BEGIN Data provided

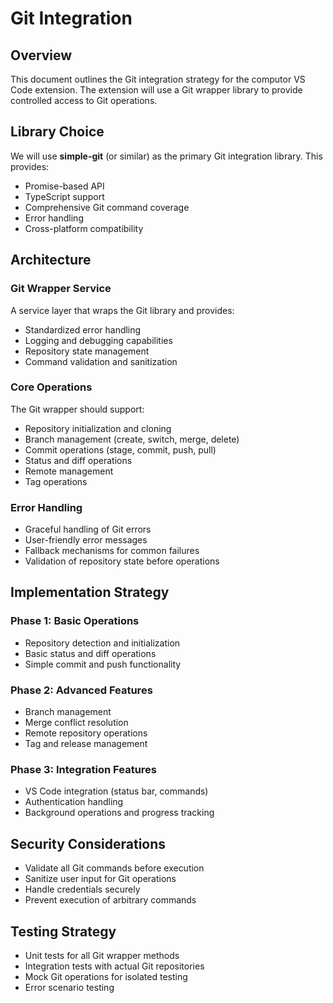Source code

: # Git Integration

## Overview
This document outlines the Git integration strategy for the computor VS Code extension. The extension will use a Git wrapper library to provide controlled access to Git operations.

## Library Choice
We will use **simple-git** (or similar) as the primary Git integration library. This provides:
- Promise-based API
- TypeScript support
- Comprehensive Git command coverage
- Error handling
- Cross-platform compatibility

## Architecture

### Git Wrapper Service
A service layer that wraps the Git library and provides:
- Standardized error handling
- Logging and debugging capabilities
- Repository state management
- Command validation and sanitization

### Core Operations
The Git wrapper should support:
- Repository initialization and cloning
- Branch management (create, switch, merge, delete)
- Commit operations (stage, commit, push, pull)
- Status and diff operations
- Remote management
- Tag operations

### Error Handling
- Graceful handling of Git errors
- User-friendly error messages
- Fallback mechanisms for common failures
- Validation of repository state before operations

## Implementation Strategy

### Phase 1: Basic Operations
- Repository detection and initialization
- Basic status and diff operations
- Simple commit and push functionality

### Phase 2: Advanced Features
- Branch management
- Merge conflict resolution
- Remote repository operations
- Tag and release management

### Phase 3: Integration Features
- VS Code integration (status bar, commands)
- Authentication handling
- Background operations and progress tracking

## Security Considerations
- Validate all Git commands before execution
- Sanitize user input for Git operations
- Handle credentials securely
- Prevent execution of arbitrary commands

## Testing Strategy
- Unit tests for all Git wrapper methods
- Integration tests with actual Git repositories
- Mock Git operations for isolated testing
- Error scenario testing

END Data provided
BEGIN Data provided

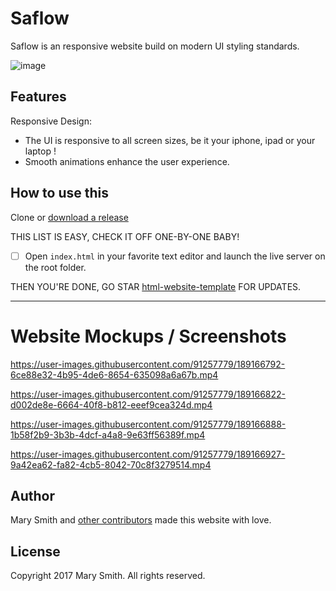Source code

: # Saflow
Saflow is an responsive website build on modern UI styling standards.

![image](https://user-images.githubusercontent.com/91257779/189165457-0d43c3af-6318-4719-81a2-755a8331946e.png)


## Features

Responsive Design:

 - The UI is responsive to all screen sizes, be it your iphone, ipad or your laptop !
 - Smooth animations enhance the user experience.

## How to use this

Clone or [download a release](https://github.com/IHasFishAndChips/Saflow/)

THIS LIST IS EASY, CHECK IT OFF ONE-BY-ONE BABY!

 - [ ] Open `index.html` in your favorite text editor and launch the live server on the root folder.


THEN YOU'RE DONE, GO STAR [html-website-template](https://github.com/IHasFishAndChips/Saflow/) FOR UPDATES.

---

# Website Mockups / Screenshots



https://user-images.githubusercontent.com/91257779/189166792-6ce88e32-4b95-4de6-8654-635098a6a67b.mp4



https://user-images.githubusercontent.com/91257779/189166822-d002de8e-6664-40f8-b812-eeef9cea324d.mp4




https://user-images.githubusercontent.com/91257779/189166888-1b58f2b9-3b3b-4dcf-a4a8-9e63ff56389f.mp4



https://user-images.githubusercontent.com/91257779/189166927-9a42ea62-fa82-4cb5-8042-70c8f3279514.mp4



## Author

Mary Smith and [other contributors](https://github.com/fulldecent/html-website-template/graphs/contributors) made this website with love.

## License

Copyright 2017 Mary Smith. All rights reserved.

END Data provided

> _What this task involves_: Count the lines above holding "Phase". Give only the number.

> _Finished exercise_: 3